> **THE TASK**
Lines holding the string "delta" are the ones to copy; find them all in the data.

> **GIVEN DATA**
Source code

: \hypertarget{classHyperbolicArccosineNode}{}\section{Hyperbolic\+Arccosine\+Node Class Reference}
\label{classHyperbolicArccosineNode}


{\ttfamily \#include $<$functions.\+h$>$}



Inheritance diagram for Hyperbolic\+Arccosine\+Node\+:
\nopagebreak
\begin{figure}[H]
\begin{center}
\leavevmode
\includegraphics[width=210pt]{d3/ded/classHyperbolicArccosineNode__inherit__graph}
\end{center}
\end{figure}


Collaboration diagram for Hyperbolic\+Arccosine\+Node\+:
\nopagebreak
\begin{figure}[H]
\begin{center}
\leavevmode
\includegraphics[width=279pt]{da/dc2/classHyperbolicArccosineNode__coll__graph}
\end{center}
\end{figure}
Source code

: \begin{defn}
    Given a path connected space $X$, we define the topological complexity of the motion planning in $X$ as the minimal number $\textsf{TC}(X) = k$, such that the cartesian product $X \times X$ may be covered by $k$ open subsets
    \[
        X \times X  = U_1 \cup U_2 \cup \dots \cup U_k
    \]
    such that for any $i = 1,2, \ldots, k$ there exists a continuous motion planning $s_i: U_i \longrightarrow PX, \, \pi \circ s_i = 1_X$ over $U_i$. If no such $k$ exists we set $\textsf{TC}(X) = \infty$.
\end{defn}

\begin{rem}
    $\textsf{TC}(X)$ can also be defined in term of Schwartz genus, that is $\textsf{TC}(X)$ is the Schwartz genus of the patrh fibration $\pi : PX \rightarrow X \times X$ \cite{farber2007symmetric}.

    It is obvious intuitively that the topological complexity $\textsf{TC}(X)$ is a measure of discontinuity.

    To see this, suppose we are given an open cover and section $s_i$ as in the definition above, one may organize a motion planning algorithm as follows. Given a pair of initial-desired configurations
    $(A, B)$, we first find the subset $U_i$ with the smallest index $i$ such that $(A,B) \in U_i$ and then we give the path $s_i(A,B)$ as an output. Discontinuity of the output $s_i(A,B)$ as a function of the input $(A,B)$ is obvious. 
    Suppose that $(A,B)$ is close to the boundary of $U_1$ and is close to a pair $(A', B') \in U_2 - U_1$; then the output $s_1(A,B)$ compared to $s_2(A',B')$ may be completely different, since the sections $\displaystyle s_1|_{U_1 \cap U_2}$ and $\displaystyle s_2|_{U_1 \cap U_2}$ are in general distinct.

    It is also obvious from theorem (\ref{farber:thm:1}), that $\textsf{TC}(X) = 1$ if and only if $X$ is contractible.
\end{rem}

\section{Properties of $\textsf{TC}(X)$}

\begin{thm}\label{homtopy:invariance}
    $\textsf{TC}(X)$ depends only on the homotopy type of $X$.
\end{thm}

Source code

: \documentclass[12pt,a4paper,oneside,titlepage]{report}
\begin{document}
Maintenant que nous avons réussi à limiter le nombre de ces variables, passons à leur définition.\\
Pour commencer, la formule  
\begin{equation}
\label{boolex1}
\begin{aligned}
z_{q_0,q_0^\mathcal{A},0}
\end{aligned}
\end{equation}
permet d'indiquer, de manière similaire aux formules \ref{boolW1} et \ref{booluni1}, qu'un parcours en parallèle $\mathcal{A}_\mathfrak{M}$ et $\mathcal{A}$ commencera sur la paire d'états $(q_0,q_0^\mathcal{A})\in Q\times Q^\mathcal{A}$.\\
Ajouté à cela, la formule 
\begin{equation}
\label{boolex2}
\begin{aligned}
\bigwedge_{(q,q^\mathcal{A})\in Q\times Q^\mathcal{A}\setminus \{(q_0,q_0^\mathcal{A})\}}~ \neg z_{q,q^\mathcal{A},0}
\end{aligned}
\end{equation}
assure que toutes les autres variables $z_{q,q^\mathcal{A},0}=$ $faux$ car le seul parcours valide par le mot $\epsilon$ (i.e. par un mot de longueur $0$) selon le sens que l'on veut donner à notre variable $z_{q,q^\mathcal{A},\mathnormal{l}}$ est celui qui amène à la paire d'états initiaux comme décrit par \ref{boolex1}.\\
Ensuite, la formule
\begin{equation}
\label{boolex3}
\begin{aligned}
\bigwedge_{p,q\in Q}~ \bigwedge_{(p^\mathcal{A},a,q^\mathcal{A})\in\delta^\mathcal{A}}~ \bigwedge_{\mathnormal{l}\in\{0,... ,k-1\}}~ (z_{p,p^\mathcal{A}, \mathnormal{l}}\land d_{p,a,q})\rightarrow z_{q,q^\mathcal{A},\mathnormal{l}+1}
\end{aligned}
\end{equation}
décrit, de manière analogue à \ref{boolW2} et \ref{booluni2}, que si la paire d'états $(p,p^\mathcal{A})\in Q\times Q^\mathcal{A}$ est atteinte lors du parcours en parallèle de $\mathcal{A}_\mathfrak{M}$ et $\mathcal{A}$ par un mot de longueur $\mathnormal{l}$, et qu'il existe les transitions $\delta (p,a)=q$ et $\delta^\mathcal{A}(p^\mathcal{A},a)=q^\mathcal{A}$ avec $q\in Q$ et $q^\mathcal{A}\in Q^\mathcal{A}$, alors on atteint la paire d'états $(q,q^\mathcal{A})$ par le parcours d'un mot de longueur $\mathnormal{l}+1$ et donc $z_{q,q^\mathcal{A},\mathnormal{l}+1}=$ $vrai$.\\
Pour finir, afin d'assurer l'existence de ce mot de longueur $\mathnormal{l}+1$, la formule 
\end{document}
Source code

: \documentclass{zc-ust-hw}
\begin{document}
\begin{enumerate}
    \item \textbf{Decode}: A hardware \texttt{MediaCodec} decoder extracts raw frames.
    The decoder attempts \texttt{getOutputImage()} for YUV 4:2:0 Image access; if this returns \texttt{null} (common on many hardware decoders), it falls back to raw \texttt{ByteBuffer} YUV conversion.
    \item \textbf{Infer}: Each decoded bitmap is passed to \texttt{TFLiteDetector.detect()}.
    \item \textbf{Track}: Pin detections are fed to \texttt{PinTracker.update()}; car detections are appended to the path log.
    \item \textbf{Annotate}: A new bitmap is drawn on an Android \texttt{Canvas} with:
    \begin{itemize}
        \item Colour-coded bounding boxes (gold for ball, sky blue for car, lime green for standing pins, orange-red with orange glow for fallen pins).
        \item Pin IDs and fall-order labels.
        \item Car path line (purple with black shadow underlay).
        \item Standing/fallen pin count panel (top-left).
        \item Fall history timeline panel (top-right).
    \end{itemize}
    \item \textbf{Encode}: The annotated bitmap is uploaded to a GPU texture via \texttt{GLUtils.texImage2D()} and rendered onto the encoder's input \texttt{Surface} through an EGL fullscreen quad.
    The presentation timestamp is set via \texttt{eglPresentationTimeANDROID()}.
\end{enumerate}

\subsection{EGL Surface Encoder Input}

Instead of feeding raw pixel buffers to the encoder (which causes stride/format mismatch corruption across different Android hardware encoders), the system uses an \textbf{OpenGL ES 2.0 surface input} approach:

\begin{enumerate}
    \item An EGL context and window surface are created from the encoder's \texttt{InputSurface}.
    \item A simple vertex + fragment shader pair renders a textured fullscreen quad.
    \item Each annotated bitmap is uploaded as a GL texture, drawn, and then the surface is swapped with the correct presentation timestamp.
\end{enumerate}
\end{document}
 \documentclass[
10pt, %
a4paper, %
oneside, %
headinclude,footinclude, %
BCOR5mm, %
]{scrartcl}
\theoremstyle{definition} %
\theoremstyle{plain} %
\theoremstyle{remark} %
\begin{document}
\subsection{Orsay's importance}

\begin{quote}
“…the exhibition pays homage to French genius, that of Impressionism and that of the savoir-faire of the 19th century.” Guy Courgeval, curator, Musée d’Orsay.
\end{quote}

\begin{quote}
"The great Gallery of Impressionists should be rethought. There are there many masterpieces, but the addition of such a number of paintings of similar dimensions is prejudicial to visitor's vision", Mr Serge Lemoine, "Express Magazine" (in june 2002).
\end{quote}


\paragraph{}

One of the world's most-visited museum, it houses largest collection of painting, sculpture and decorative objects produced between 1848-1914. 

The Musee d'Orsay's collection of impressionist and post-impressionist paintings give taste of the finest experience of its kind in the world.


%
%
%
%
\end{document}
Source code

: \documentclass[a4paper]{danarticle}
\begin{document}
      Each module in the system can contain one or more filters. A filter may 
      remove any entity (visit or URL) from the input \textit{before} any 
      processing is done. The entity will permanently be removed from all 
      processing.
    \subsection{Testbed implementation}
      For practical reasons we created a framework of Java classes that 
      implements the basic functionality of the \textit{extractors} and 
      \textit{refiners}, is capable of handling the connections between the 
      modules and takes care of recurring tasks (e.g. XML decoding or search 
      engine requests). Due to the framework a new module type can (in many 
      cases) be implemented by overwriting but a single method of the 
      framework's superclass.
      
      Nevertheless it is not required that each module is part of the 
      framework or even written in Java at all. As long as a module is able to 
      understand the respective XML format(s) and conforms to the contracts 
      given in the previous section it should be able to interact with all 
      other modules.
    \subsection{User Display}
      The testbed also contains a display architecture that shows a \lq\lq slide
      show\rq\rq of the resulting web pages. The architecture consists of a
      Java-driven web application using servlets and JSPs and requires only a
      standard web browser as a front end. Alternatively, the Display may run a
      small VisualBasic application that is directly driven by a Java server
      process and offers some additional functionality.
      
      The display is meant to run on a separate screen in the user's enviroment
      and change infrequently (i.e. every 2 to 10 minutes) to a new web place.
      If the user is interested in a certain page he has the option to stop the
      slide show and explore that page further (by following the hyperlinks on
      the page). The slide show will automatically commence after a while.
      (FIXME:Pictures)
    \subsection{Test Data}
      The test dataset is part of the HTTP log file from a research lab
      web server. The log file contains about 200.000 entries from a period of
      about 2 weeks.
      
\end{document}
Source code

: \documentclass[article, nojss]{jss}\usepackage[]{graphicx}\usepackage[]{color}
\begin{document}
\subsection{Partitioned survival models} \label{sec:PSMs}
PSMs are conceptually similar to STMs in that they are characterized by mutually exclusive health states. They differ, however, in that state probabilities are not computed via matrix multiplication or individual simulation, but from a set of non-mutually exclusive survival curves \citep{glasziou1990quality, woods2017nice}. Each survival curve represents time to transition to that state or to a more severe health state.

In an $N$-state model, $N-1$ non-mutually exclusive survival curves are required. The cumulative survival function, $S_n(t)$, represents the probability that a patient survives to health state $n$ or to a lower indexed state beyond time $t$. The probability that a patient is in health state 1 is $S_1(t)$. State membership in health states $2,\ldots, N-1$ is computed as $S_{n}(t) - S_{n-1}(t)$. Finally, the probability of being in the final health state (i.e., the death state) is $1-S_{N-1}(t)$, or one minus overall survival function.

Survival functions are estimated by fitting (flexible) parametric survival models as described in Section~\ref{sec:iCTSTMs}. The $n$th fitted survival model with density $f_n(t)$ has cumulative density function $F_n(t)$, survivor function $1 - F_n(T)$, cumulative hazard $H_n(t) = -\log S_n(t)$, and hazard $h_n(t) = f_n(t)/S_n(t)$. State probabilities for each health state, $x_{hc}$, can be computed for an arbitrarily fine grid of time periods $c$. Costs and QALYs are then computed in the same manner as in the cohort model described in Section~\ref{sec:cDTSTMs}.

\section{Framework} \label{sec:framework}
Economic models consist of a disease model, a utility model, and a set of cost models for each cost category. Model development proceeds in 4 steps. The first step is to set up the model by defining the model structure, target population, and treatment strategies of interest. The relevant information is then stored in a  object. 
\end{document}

> **FINISHED TASK**
\bigwedge_{p,q\in Q}~ \bigwedge_{(p^\mathcal{A},a,q^\mathcal{A})\in\delta^\mathcal{A}}~ \bigwedge_{\mathnormal{l}\in\{0,... ,k-1\}}~ (z_{p,p^\mathcal{A}, \mathnormal{l}}\land d_{p,a,q})\rightarrow z_{q,q^\mathcal{A},\mathnormal{l}+1}
décrit, de manière analogue à \ref{boolW2} et \ref{booluni2}, que si la paire d'états $(p,p^\mathcal{A})\in Q\times Q^\mathcal{A}$ est atteinte lors du parcours en parallèle de $\mathcal{A}_\mathfrak{M}$ et $\mathcal{A}$ par un mot de longueur $\mathnormal{l}$, et qu'il existe les transitions $\delta (p,a)=q$ et $\delta^\mathcal{A}(p^\mathcal{A},a)=q^\mathcal{A}$ avec $q\in Q$ et $q^\mathcal{A}\in Q^\mathcal{A}$, alors on atteint la paire d'états $(q,q^\mathcal{A})$ par le parcours d'un mot de longueur $\mathnormal{l}+1$ et donc $z_{q,q^\mathcal{A},\mathnormal{l}+1}=$ $vrai$.\\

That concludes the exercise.